I started off at Swans on the Green (or MacSuaine ar an Bhfaiche if you like) where I was told that their designated Gaeilgeoir was not at work today so I quickly moved on to Fairgreen’s Pharmacy where I received a less than favourable review of the program. When I informed them that they were listed on the scheme’s website they seemed surprised and I’m not even sure they knew exactly what I was talking about when I first came in. Aine Kane and Emma Storrie told me how they felt the scheme was poorly implemented and not enough support was received from the organization (the last time they were in contact was over a year ago) and they also said they themselves didn’t take it too seriously.

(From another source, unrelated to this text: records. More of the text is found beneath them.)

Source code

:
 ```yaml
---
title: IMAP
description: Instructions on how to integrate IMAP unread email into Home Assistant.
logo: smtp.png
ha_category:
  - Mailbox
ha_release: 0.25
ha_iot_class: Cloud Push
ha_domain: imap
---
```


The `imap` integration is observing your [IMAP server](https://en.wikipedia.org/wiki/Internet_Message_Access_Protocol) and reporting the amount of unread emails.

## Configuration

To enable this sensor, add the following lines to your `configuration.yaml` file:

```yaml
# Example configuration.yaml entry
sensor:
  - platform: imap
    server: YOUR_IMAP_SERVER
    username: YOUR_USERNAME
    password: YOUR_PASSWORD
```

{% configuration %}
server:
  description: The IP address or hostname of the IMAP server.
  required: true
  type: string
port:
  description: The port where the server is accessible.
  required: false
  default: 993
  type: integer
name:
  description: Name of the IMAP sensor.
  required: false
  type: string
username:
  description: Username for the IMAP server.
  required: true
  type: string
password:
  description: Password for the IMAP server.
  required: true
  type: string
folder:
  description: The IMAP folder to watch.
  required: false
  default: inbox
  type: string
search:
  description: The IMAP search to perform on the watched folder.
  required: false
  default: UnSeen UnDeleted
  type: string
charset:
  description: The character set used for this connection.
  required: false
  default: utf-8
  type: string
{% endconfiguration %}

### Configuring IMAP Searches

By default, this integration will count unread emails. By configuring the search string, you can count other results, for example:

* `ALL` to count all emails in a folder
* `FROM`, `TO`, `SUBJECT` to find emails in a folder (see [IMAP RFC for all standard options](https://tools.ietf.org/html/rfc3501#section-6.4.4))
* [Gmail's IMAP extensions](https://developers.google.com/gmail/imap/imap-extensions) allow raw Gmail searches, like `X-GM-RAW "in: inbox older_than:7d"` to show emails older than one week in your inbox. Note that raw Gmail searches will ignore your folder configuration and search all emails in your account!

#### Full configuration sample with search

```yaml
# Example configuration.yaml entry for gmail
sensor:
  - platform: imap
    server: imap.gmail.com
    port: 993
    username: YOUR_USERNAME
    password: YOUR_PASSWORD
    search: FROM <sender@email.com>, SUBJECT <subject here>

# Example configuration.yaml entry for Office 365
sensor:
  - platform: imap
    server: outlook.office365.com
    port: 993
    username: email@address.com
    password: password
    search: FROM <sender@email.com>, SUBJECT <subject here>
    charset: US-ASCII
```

I was somewhat discouraged, but I still had places to visit. My next stop was Alice’s Restaurant where I had the most uplifting encounter, speaking to Eibhlín Ní Chearbhaill.
The Irish language has played a role in Alice’s since long before Cill Dara le Gaeilge started, and according to Eibhlín it began with an encounter with an old friend of her father’s who used to visit to speak Irish.
Eibhlín put it down to “not so much Cill Dara le Gaeilge but word of mouth” and the fact that they already used the language that the restaurant has acquired a name for itself amongst the local gaeilgeoirí (She says Alice’s might have inspired the scheme).
Every Saturday between around 11am and noon a group of Irish speakers meet up at the restaurant to eat and talk while their children run around and enjoy themselves trí Gaeilge, playing games like cleas na bacóide (The significantly less catchy irish translation of hopscotch).
After leaving Alice’s I popped into O’Reilly’s pharmacy, where I spoke with Brian O’Reilly about his involvement in the scheme.
A jolly man who is fond of a good laugh, Mr O’Reilly told me how he had always thrown in a few words of Irish here and there “for the craic” and he came to support the scheme when a customer overheard him and asked if he’d take part.
However unlike Alice’s the language is not something he has really seen in practical use too often, he himself only has a cúpla focal.
But that’s not to say that a cúpla focal isn’t a selling point. A small number do visit the store repeatedly and try out a few words, a Dia duit and a Conas atá tú here and there and this is especially important to Naas’s rapidly growing Irish speaking youth; in the wise words of Mr O’Reilly it gives them a chance to “Put life into the language”.
Richie Whelan Menswear was next on the list, where I had a short but informative chat with Mr Whelan, he also informed me that CillDara le Gaeilge was great for customer relations but far from game-changing.
I then stopped by Sweet Quarters and Emporium Kalu where I heard much of the same.
In the end I came to the conclusion that there is no cultural Renaissance happening in Naas (it’s not about to become a neo-Gaeltacht) and of all the businesses I spoke with only Alice’s actually offered service through Irish, but there is a love and support here for our language that you might be hard pressed to find in another community or town and that is certainly a cause to be proud.